Your goal: Identify, in the records below, every line where the string "favorite" appears, and copy each such line.
[Extracted records — start]
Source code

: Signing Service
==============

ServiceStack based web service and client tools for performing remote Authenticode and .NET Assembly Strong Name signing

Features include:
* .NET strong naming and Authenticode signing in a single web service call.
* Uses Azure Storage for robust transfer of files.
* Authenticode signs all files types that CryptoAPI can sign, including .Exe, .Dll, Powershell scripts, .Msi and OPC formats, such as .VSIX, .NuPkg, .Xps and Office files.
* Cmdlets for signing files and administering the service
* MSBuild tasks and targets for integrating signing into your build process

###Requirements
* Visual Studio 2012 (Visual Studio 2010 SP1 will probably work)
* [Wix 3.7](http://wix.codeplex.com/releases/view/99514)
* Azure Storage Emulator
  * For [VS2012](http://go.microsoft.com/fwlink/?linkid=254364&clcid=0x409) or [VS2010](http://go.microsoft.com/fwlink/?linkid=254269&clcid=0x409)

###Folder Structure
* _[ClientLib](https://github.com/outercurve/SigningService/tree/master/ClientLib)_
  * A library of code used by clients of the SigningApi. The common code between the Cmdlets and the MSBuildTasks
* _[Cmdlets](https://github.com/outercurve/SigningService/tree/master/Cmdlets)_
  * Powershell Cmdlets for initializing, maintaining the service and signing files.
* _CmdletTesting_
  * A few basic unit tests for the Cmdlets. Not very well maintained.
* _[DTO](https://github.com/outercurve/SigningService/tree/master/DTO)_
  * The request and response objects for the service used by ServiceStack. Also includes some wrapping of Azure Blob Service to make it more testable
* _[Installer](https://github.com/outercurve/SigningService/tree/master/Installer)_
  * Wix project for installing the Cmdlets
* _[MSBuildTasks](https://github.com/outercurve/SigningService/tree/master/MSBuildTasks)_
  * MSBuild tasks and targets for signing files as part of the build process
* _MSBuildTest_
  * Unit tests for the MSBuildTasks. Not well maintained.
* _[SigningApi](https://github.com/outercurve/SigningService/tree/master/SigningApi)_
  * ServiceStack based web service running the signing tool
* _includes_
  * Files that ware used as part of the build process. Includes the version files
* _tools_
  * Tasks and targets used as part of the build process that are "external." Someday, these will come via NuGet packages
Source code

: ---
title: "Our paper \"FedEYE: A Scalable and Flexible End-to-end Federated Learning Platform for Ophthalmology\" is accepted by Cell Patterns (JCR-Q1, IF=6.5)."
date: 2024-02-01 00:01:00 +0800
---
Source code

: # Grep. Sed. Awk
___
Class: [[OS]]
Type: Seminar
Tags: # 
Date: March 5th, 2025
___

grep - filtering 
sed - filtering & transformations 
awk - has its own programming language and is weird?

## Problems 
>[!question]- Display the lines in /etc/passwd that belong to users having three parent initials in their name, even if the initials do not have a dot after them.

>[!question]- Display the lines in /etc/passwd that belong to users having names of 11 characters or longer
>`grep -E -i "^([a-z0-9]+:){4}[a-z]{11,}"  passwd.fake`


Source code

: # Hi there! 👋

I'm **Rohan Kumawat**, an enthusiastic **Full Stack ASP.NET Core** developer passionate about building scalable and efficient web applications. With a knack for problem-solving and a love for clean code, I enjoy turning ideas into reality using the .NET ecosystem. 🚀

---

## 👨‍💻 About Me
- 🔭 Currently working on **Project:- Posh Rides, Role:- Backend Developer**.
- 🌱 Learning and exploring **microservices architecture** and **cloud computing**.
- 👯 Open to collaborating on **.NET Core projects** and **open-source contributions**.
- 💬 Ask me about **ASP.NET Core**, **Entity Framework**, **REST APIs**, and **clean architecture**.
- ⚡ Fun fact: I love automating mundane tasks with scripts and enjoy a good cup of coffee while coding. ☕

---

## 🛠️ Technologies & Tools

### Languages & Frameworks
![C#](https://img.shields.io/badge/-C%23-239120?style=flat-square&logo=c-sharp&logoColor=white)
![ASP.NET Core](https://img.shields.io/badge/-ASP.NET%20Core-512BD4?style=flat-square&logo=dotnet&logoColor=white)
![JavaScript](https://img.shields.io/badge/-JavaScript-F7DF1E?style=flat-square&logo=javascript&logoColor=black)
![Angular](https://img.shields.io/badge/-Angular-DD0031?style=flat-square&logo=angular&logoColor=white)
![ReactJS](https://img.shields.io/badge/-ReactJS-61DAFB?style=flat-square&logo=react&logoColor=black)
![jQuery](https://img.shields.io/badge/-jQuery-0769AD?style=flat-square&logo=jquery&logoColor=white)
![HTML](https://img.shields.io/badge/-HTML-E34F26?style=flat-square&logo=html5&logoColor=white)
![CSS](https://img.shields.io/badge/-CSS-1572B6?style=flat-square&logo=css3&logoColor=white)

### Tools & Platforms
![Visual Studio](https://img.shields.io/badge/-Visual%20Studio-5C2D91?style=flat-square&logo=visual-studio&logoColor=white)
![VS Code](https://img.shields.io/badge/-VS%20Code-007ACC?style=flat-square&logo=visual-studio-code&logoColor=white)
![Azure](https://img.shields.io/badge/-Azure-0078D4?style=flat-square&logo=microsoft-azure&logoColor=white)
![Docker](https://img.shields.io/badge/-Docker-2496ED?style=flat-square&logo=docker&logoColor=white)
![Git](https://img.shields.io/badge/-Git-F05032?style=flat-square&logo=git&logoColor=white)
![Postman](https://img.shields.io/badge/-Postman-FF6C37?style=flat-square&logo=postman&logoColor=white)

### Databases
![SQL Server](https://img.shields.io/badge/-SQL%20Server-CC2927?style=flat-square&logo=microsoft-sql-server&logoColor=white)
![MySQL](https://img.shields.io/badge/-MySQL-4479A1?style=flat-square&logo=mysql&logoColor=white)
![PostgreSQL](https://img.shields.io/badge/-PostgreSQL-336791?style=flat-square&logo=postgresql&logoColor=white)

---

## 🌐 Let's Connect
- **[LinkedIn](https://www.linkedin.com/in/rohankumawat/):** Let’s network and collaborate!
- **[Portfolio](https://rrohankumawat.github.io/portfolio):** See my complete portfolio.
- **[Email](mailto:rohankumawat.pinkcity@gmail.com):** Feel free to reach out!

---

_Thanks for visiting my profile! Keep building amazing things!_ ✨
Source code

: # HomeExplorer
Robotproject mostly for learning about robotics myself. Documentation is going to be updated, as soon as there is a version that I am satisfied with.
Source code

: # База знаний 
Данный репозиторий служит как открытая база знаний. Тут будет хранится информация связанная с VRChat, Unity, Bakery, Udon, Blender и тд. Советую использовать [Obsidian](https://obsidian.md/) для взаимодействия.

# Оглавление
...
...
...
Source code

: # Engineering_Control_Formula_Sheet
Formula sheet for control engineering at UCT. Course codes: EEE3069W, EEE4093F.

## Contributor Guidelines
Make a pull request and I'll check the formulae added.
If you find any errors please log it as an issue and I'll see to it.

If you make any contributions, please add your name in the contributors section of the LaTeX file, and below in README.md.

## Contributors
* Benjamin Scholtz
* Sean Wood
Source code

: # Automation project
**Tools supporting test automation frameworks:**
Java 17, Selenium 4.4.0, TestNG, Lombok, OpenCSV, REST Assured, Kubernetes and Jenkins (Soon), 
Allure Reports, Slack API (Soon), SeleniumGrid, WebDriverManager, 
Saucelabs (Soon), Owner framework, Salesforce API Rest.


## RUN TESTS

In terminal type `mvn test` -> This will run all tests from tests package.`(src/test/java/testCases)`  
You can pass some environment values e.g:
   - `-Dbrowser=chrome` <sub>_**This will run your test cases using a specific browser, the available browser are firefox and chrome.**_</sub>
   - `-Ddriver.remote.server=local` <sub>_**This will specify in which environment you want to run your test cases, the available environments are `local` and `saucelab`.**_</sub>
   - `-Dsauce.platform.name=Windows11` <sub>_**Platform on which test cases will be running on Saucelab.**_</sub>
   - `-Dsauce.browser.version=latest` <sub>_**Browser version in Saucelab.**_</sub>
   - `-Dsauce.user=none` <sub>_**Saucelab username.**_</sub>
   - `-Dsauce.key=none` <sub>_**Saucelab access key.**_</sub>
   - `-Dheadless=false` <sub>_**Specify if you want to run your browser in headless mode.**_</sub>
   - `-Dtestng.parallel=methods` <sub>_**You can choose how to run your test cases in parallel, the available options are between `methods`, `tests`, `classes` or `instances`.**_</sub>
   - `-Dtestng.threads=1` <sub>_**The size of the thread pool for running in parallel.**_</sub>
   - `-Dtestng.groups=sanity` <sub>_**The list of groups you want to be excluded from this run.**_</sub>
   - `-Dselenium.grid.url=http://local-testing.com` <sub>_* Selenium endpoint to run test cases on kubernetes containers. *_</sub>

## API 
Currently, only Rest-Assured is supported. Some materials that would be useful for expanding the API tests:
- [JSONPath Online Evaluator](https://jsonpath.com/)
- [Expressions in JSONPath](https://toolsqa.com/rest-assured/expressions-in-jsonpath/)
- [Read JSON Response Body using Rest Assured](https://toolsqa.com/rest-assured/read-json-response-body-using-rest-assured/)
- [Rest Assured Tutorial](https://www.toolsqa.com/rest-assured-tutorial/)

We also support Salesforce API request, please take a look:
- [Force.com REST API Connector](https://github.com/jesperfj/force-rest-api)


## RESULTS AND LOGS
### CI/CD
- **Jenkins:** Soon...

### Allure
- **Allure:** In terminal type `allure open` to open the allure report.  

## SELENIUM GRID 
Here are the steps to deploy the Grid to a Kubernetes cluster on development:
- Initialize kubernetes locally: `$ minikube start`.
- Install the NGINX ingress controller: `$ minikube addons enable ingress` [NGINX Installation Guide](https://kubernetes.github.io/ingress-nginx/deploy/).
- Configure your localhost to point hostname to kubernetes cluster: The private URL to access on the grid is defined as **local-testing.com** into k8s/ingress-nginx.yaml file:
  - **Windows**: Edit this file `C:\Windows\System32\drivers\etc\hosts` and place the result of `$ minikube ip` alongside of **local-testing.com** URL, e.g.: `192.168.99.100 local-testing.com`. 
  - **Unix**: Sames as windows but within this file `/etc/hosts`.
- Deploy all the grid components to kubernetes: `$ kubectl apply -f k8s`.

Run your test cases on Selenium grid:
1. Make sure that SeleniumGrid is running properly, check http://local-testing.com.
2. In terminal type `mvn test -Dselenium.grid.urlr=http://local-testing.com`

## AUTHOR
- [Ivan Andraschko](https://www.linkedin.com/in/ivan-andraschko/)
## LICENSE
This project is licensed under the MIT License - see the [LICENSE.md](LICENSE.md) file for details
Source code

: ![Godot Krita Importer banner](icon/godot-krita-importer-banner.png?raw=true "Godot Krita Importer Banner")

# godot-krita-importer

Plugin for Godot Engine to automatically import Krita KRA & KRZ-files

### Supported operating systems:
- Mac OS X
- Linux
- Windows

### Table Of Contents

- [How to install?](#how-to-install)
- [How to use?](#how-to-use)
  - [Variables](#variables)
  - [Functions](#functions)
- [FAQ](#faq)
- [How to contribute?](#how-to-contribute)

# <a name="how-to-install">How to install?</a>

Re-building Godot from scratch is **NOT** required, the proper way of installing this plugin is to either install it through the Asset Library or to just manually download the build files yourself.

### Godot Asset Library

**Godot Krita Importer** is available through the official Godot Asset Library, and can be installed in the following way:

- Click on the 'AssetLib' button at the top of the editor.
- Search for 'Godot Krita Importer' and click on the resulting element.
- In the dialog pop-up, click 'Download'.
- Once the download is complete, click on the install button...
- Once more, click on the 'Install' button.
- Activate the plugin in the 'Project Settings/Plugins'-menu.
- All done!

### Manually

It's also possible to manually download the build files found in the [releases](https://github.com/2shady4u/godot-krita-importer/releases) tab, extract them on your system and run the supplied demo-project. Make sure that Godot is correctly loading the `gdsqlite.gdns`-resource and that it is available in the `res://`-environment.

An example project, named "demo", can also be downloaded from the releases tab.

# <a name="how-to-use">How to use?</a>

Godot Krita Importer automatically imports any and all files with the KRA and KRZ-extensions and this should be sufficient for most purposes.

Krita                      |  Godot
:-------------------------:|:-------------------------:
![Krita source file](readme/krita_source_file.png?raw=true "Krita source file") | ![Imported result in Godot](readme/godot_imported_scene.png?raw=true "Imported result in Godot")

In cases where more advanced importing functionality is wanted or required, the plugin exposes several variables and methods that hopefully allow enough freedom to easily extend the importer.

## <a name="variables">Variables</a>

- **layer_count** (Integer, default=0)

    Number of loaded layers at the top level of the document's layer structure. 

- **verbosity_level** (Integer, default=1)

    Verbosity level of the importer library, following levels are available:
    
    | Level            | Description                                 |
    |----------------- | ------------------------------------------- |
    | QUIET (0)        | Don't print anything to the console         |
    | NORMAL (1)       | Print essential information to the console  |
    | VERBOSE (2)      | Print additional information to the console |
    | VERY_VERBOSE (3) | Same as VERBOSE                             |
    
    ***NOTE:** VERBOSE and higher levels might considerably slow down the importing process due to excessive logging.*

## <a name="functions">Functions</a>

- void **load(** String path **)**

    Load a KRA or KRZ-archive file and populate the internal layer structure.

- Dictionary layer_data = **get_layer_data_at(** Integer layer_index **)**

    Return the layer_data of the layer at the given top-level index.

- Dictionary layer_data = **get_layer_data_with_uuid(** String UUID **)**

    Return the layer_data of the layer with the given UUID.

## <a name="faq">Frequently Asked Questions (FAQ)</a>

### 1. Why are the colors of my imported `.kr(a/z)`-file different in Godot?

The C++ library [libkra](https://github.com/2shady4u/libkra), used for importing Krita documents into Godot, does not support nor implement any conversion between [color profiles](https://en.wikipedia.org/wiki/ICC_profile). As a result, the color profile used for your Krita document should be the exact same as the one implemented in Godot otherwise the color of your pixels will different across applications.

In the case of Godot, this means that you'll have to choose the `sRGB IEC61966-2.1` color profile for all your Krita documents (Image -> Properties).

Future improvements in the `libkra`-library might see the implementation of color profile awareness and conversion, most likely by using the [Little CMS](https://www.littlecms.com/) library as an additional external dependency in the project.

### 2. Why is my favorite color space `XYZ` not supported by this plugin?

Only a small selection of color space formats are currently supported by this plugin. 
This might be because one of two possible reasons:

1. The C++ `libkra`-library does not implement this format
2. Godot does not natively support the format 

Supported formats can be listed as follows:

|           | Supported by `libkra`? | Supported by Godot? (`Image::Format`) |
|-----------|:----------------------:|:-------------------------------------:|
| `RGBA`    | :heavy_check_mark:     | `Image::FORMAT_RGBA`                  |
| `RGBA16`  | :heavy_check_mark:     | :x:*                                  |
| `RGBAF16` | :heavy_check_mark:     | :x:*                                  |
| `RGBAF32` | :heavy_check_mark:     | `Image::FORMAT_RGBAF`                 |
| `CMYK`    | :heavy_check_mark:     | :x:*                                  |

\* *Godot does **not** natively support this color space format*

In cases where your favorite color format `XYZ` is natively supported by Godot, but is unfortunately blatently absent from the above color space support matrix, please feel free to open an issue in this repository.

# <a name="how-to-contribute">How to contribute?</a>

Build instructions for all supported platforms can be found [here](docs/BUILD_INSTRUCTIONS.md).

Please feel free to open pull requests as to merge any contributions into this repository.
[Extracted records — finish]
Task response:
### 2. Why is my favorite color space `XYZ` not supported by this plugin?
In cases where your favorite color format `XYZ` is natively supported by Godot, but is unfortunately blatently absent from the above color space support matrix, please feel free to open an issue in this repository.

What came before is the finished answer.